Tuesday, February 15, 2011

Chapter 3 Social Cognitive Theory

Here's my question for the day.... Why can students learn from modeling at school and yet not so much at home?
  For example... In high school I was on swim team. I would spend hours perfecting my strokes, increasing my times and working on my endurance. I would attend both the morning and the afternoon practices and crave the one on one attention of a specialist to encourage and correct/model the perfect stroke. Then I would go home and listen to my mom harp on me about taking a shower. Everyone in my family bathed, but at 14 I didn't feel the need to shower more than a couple of times a week. I had perfectly good modeled behavior, heck my mom even went as far to buy all of my favorite products and yet it never worked.
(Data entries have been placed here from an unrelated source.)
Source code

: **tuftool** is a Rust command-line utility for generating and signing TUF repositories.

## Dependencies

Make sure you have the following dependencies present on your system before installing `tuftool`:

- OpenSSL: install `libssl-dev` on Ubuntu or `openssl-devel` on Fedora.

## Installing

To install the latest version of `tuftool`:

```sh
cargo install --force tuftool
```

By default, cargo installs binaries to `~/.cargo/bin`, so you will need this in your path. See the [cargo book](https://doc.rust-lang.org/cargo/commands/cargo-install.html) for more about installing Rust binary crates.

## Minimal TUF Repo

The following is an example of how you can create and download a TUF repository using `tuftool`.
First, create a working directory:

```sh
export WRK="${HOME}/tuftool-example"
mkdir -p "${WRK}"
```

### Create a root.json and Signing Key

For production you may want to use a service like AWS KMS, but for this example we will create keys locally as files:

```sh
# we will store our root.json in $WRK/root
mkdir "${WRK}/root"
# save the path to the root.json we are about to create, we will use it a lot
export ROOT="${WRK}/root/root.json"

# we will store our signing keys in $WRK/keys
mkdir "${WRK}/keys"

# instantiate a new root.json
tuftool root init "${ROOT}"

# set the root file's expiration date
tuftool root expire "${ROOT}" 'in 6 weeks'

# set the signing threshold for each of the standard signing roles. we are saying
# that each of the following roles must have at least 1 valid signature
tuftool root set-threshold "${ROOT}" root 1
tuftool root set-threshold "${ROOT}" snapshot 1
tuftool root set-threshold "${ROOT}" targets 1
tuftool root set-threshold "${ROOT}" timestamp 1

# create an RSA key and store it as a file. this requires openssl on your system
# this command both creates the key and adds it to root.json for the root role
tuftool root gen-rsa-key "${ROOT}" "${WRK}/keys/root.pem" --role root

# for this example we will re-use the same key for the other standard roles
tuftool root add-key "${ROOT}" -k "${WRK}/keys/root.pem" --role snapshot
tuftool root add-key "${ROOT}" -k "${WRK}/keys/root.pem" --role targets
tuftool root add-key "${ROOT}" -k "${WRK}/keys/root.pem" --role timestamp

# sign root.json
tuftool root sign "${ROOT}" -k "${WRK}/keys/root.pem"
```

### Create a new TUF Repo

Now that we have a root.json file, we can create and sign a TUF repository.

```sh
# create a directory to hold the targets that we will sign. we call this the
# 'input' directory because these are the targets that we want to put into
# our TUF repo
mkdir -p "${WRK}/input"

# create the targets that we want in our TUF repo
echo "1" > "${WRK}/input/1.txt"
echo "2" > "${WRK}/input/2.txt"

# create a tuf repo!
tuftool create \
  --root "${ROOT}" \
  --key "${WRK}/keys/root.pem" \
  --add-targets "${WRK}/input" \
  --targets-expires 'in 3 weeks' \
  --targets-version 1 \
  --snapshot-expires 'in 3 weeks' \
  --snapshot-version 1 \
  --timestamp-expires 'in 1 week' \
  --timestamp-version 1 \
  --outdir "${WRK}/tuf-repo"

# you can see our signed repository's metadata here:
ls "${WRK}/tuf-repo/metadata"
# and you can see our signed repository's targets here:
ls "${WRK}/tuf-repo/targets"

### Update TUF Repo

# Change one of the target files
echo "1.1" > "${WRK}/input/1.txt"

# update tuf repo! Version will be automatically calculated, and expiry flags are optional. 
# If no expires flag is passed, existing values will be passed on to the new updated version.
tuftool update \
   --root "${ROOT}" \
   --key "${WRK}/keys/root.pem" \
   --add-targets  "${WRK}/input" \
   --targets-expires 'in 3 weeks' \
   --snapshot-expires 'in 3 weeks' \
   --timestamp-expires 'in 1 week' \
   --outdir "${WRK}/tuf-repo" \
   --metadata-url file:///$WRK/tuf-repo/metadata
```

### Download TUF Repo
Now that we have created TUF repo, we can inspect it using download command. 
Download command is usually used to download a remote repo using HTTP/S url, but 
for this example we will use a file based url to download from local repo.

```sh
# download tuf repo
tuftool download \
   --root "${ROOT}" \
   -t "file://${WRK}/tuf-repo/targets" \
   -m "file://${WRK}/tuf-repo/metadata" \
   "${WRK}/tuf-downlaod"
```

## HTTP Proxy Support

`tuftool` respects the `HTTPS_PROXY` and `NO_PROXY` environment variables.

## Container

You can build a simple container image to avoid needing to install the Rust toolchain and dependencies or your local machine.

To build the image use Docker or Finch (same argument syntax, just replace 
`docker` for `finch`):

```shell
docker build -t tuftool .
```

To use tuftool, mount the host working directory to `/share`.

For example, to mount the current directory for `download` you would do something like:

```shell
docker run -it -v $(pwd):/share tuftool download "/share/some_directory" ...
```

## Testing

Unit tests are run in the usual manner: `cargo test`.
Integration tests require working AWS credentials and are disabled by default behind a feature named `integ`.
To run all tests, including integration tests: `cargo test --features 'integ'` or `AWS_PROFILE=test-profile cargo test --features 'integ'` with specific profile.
Actually I'm not even sure when it clicked in my head that smelling good is better than smelling bad.
  So my question again. Why can students learn from modeling at school and yet not so much at home? Maybe it's just me be stubborn or smelly?

1 comment:

  1. I find that my kids do not like to listen to the advice I give at home either. I think that some of it is the teenage rebellion going on, where they are trying to exert their independence and show that they can still succeed without my interference. I also think that at school there is a competitive side in all of us that want to excel and be better than our peers. This may be the driving force behind students wanting to achieve in some areas and not in others.